In December, Peter Gomber, Rob Kauffman, Bruce Weber and I had a paper accepted to the Journal of Management Information Systems entitled On the Fintech Revolution: Interpreting the Forces of Innovation, Disruption and Transformation in Financial Services. The paper is forthcoming in a special issue we guest edited on the Fintech Revolution. Throughout the process of writing the paper I learned a lot about innovations in the Fintech space.

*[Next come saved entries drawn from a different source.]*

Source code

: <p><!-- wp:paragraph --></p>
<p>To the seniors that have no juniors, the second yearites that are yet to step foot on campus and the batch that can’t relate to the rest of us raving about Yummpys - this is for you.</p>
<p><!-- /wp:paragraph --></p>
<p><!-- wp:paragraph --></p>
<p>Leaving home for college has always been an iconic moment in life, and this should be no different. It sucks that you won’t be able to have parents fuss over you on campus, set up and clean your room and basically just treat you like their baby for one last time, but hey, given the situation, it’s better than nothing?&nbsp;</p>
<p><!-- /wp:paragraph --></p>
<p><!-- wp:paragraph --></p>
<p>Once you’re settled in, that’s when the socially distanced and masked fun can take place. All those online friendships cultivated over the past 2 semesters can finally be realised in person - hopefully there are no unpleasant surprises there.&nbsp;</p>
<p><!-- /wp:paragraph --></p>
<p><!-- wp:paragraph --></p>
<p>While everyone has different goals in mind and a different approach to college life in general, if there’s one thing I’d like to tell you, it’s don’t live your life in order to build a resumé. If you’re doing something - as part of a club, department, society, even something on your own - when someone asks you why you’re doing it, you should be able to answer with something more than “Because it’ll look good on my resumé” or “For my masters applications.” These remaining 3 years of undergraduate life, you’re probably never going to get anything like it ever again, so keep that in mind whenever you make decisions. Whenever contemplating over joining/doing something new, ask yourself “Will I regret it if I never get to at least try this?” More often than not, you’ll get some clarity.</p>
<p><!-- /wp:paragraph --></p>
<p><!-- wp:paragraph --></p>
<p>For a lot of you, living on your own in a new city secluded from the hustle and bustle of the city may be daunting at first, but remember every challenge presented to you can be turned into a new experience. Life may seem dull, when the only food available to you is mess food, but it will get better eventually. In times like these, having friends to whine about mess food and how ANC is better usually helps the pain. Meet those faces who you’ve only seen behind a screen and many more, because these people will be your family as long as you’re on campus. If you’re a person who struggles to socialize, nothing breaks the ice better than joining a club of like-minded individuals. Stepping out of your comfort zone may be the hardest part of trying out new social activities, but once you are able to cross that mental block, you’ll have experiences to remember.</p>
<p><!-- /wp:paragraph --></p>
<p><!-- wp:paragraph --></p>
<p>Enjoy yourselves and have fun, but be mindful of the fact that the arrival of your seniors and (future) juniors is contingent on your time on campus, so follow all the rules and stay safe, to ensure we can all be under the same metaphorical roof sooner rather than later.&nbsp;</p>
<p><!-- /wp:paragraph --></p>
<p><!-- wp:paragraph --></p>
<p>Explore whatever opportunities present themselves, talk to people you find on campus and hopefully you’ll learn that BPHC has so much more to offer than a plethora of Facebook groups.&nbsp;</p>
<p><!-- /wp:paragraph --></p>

One business model innovation that I thought was especially creative is that of Loftium. They provide money for a down payment on a new home. Their website brags that someone with an annual income of $70,000, monthly debts of $250, and $5,000 for a downpayment would be able to afford a $436,271 home with their help, but only $100,000 without it. The catch is that you have to agree to list a room on AirBnB 357 days of the year for the first one to three years of ownership and enter into a revenue sharing agreement with Loftium. They estimate 65% occupancy meaning you should expect to have a stranger in your home 232 days a year. The average rate in DC was $140.40 in 2015 and Loftium gets 70% of that revenue meaning a homeowner can expect $9,771.84 a year in extra income while Loftium takes $22,800.96. I couldn’t find what interest rate Loftium is expecting, but assuming the revenue sharing is in place for three years and Loftium provided $50,000 down at the beginning of the contract, they are looking at an IRR of about 17.5%. Not too shabby.
Now the question is whether Millenials, who generally don’t like interacting with people, will take the money in exchange for hosting people. That’s an empirical question. Loftium – let me know if you want an academic to look at your data.